Praktijkgebieden: Bouwrecht
Gerechtshof 's-Hertogenbosch heeft recent geoordeeld dat een onderaannemer niet onrechtmatig handelt jegens de opdrachtgever van hoofdaannemer door zijn herstelverplichting niet na te komen.
In deze zaak heeft opdrachtgever in 1997 een overeenkomst gesloten met hoofdaannemer voor de bouw van een bedrijfspand. Hoofdaannemer sluit op zijn beurt een overeenkomst met onderaannemer voor de levering en plaatsing van kunststof puien in het bedrijfspand.
Na oplevering blijkt dat de puien vervormen, waarover door opdrachtgever geklaagd wordt bij hoofdaannemer. Hoofdaannemer leidt de klacht door naar onderaannemer, die op zijn beurt herstelwerkzaamheden uitvoert. De problemen worden daardoor echter niet verholpen. In 2004 klaagt opdrachtgeven wederom bij hoofdaannemer, die de klacht weer doorleidt aan onderaannemer. Dit maal zal onderaannemer alle puien vervangen, waarbij als proef eerst één pui wordt vervangen.

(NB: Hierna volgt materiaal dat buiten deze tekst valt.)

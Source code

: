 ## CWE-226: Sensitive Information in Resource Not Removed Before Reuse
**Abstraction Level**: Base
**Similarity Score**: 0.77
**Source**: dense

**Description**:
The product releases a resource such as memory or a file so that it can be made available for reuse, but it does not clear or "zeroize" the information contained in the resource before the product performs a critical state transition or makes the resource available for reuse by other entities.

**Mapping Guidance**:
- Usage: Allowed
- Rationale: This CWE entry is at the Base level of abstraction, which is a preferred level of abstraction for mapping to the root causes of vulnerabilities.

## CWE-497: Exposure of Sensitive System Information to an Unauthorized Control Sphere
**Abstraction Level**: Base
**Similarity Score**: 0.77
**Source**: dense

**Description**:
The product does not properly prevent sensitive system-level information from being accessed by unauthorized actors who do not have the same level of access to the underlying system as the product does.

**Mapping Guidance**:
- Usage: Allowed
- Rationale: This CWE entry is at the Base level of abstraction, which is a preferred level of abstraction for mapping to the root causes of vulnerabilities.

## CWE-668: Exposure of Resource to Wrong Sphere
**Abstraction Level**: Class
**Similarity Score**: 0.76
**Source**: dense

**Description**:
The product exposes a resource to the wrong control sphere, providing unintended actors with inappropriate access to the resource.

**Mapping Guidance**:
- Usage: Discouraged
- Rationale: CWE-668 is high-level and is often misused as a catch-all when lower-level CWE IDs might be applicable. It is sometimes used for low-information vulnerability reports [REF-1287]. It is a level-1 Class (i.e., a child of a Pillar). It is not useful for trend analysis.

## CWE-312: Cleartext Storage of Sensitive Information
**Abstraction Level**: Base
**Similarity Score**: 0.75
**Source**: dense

Na vervanging van de eerste pui in 2005 volgt geen nadere actie van partijen, tot opdrachtgever onderaannemer in 2010 sommeert de resterende puien te vervangen. Onderaannemer deelt opdrachtgever mede dat aan de sommatie niet zal worden voldaan.

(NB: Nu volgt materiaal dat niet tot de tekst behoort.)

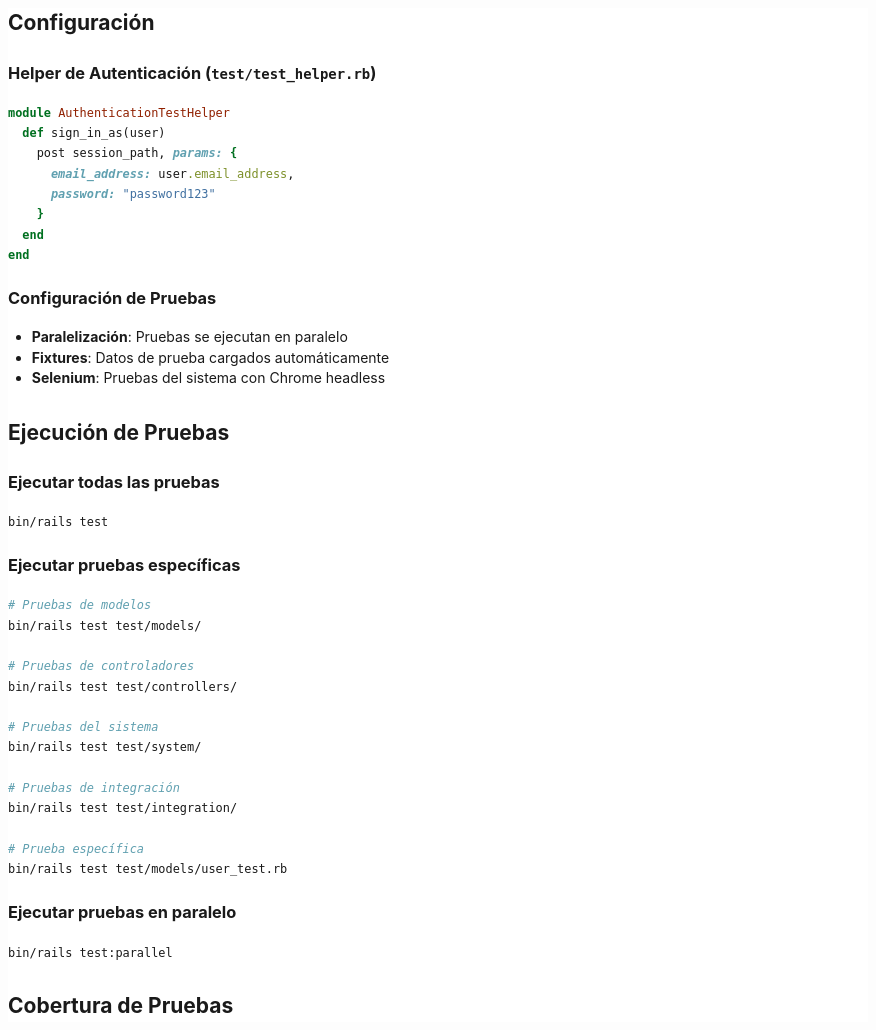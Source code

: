 ## Configuración

### Helper de Autenticación (`test/test_helper.rb`)
```ruby
module AuthenticationTestHelper
  def sign_in_as(user)
    post session_path, params: { 
      email_address: user.email_address, 
      password: "password123" 
    }
  end
end
```

### Configuración de Pruebas
- **Paralelización**: Pruebas se ejecutan en paralelo
- **Fixtures**: Datos de prueba cargados automáticamente
- **Selenium**: Pruebas del sistema con Chrome headless

## Ejecución de Pruebas

### Ejecutar todas las pruebas
```bash
bin/rails test
```

### Ejecutar pruebas específicas
```bash
# Pruebas de modelos
bin/rails test test/models/

# Pruebas de controladores
bin/rails test test/controllers/

# Pruebas del sistema
bin/rails test test/system/

# Pruebas de integración
bin/rails test test/integration/

# Prueba específica
bin/rails test test/models/user_test.rb
```

### Ejecutar pruebas en paralelo
```bash
bin/rails test:parallel
```

## Cobertura de Pruebas
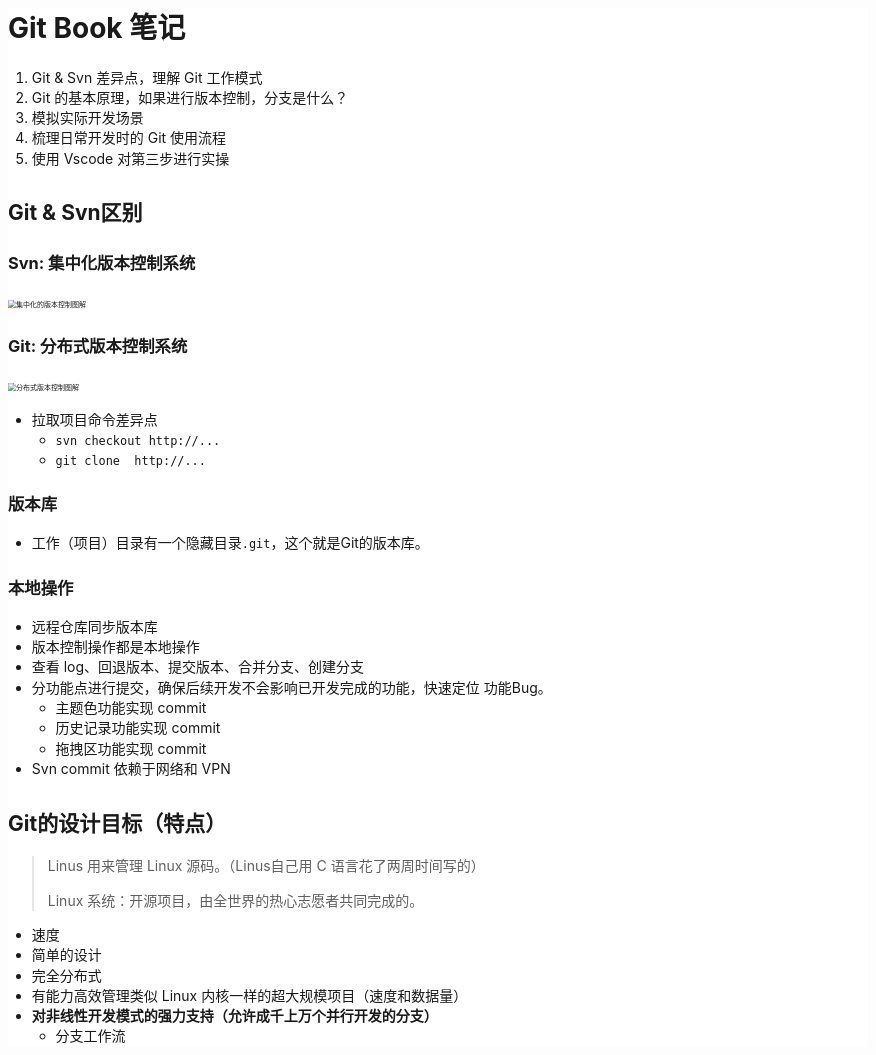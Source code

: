 # Git Book 笔记

1. Git & Svn 差异点，理解 Git 工作模式
2. Git 的基本原理，如果进行版本控制，分支是什么？
3. 模拟实际开发场景
4. 梳理日常开发时的 Git 使用流程
5. 使用 Vscode 对第三步进行实操

## Git & Svn区别

### Svn: 集中化版本控制系统

<img src="https://git-scm.com/book/en/v2/images/centralized.png" alt="集中化的版本控制图解" style="zoom:50%;" />

### Git: 分布式版本控制系统

 <img src="https://git-scm.com/book/en/v2/images/distributed.png" alt="分布式版本控制图解" style="zoom:50%;" />

- 拉取项目命令差异点
  - `svn checkout http://...`
  - `git clone  http://...`

### 版本库

- 工作（项目）目录有一个隐藏目录`.git`，这个就是Git的版本库。

### 本地操作

- 远程仓库同步版本库
- 版本控制操作都是本地操作
- 查看 log、回退版本、提交版本、合并分支、创建分支
- 分功能点进行提交，确保后续开发不会影响已开发完成的功能，快速定位 功能Bug。
  - 主题色功能实现 commit
  - 历史记录功能实现 commit
  - 拖拽区功能实现 commit
- Svn commit 依赖于网络和 VPN

## Git的设计目标（特点）

> Linus 用来管理 Linux 源码。（Linus自己用 C 语言花了两周时间写的）
>
> Linux 系统：开源项目，由全世界的热心志愿者共同完成的。

- 速度
- 简单的设计
- 完全分布式
- 有能力高效管理类似 Linux 内核一样的超大规模项目（速度和数据量）
- **对非线性开发模式的强力支持（允许成千上万个并行开发的分支）**
  - 分支工作流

Het hof stelt vast dat tussen opdrachtgever en onderaannemer geen rechtstreekse contractuele relatie is ontstaan. De kern van het geschil is vervolgens of onderaannemer onrechtmatig handelt jegens de opdrachtgever van hoofdaannemer (een derde) door te weigeren de in 2004 toegezegde vervanging van de ondeugdelijke puien uit te voeren.
De Hoge Raad heeft in zijn arrest van 20 januari 2012 geoordeeld dat een wanprestatie van onderaannemer jegens de hoofdaannemer op zichzelf nog geen onrechtmatige daad jegens opdrachtgever oplevert.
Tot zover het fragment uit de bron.